===== Records provided
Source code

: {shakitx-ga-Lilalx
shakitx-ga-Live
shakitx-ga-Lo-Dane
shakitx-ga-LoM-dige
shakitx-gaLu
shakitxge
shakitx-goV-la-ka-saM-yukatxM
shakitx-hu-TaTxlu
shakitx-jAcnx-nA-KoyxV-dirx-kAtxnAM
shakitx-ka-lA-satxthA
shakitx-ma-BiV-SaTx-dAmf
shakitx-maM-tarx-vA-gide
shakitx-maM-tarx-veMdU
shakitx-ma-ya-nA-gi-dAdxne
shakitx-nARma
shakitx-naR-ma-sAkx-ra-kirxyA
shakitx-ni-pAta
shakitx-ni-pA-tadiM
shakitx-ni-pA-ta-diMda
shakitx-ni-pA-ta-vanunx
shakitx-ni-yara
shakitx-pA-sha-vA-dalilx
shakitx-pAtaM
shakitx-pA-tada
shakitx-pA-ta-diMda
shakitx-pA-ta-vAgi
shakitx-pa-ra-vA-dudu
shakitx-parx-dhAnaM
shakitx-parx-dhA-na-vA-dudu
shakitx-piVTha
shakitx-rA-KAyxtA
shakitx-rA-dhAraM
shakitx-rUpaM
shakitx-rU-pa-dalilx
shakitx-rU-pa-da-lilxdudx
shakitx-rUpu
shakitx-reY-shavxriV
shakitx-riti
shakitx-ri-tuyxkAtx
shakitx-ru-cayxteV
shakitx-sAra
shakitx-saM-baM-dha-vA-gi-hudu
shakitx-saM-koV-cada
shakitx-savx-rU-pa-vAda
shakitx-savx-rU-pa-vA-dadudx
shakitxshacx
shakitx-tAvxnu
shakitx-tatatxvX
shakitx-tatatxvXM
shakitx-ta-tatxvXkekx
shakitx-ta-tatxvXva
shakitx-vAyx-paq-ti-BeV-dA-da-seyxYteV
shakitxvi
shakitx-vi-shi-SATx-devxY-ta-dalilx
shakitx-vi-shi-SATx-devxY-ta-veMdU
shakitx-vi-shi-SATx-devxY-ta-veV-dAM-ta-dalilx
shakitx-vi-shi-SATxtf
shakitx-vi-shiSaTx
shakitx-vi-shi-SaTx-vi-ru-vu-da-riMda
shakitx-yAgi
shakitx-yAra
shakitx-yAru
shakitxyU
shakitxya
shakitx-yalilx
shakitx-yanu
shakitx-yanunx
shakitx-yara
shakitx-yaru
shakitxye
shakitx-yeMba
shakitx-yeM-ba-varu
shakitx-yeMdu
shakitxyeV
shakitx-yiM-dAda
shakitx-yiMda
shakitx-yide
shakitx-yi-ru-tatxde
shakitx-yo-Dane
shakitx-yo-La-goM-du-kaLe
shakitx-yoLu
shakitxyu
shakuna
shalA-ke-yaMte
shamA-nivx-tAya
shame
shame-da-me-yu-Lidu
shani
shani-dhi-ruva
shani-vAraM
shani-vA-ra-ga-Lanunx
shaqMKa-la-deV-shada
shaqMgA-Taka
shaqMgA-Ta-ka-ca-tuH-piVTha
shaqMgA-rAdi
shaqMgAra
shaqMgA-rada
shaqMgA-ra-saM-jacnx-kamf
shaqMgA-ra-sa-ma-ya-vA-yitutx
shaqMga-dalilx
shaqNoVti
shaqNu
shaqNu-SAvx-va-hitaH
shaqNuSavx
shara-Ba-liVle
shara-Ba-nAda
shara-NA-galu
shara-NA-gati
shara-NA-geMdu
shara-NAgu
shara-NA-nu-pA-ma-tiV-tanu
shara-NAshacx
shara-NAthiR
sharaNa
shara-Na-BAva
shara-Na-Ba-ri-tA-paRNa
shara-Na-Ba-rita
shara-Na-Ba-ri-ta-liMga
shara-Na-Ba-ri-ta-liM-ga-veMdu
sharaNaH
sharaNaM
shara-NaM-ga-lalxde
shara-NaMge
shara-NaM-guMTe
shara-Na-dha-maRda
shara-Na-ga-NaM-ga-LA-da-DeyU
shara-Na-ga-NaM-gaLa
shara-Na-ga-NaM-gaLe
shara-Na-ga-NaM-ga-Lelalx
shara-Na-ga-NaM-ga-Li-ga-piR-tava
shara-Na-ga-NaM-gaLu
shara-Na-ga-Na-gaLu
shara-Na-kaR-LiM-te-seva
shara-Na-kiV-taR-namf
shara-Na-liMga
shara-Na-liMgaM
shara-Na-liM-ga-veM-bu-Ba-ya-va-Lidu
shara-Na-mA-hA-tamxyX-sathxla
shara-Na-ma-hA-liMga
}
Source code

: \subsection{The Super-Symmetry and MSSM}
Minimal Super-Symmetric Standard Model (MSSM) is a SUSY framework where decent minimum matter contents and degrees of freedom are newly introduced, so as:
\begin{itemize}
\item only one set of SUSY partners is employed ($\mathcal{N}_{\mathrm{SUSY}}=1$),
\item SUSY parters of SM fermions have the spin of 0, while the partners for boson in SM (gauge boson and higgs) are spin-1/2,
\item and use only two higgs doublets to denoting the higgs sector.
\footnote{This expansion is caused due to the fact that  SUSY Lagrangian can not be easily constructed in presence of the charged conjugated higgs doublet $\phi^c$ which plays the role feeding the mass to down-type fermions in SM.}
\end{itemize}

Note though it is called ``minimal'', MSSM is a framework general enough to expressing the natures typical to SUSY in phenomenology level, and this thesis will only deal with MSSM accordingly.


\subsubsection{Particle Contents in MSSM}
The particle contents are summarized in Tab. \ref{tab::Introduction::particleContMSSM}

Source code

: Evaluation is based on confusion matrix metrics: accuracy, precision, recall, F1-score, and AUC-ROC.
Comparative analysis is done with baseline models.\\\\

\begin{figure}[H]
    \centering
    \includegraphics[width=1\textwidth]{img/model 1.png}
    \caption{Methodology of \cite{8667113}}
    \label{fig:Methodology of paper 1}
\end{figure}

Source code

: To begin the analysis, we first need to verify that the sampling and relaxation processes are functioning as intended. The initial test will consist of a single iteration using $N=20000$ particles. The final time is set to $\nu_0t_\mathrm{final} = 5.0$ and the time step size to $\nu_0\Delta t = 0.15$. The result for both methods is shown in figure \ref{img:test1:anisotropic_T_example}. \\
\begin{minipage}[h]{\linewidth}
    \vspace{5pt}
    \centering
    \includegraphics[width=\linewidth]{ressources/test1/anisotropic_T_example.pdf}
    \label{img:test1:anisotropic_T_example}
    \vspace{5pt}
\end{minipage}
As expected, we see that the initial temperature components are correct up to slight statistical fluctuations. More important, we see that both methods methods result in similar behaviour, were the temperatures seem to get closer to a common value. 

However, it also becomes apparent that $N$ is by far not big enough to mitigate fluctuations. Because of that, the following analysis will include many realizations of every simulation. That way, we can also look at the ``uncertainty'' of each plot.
==========
> **Exercise aim**
All lines above from the line with "shakitxshacx" through the line with "shakitx-yAgi", both included, are to be set down exactly, with nothing else.

> **Answer for this exercise**
shakitxshacx
shakitx-tAvxnu
shakitx-tatatxvX
shakitx-tatatxvXM
shakitx-ta-tatxvXkekx
shakitx-ta-tatxvXva
shakitx-vAyx-paq-ti-BeV-dA-da-seyxYteV
shakitxvi
shakitx-vi-shi-SATx-devxY-ta-dalilx
shakitx-vi-shi-SATx-devxY-ta-veMdU
shakitx-vi-shi-SATx-devxY-ta-veV-dAM-ta-dalilx
shakitx-vi-shi-SATxtf
shakitx-vi-shiSaTx
shakitx-vi-shi-SaTx-vi-ru-vu-da-riMda
shakitx-yAgi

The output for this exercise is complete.